Exercise prompt
Whenever a line in the material below includes "import", copy that line.
++++++++++++++++++++
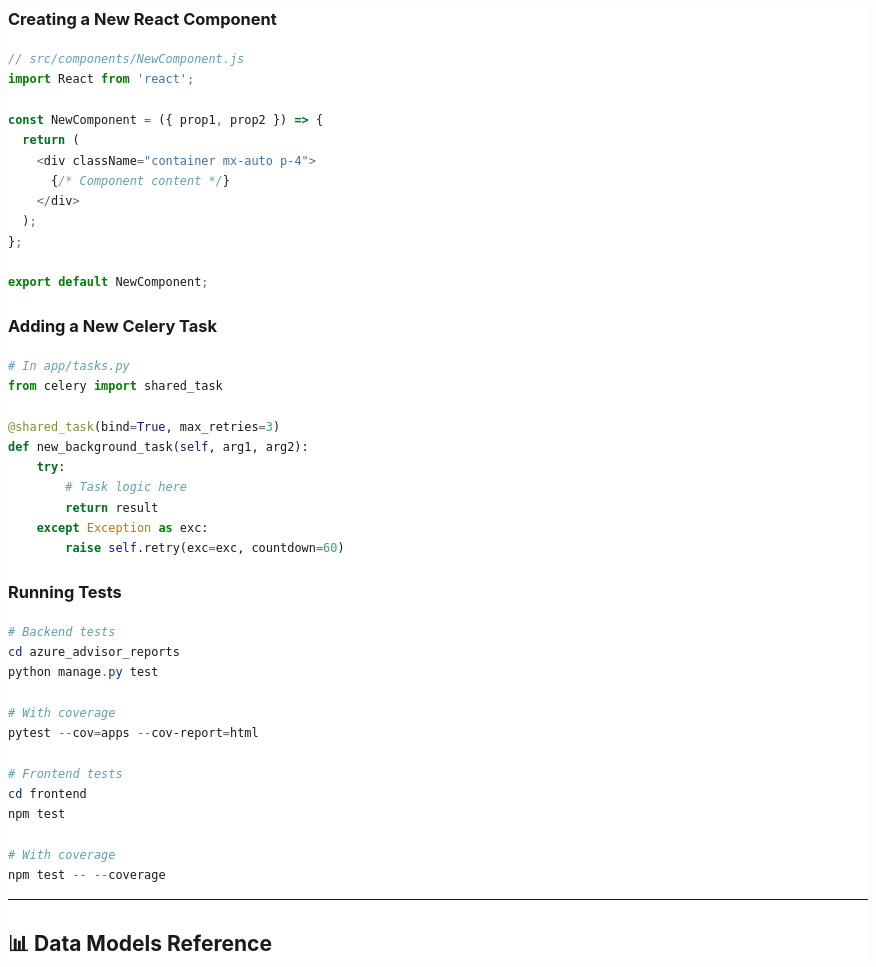 ### Creating a New React Component

```javascript
// src/components/NewComponent.js
import React from 'react';

const NewComponent = ({ prop1, prop2 }) => {
  return (
    <div className="container mx-auto p-4">
      {/* Component content */}
    </div>
  );
};

export default NewComponent;
```

### Adding a New Celery Task

```python
# In app/tasks.py
from celery import shared_task

@shared_task(bind=True, max_retries=3)
def new_background_task(self, arg1, arg2):
    try:
        # Task logic here
        return result
    except Exception as exc:
        raise self.retry(exc=exc, countdown=60)
```

### Running Tests

```powershell
# Backend tests
cd azure_advisor_reports
python manage.py test

# With coverage
pytest --cov=apps --cov-report=html

# Frontend tests
cd frontend
npm test

# With coverage
npm test -- --coverage
```

---

## 📊 Data Models Reference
++++++++++++++++++++
Answer space
import React from 'react';
from celery import shared_task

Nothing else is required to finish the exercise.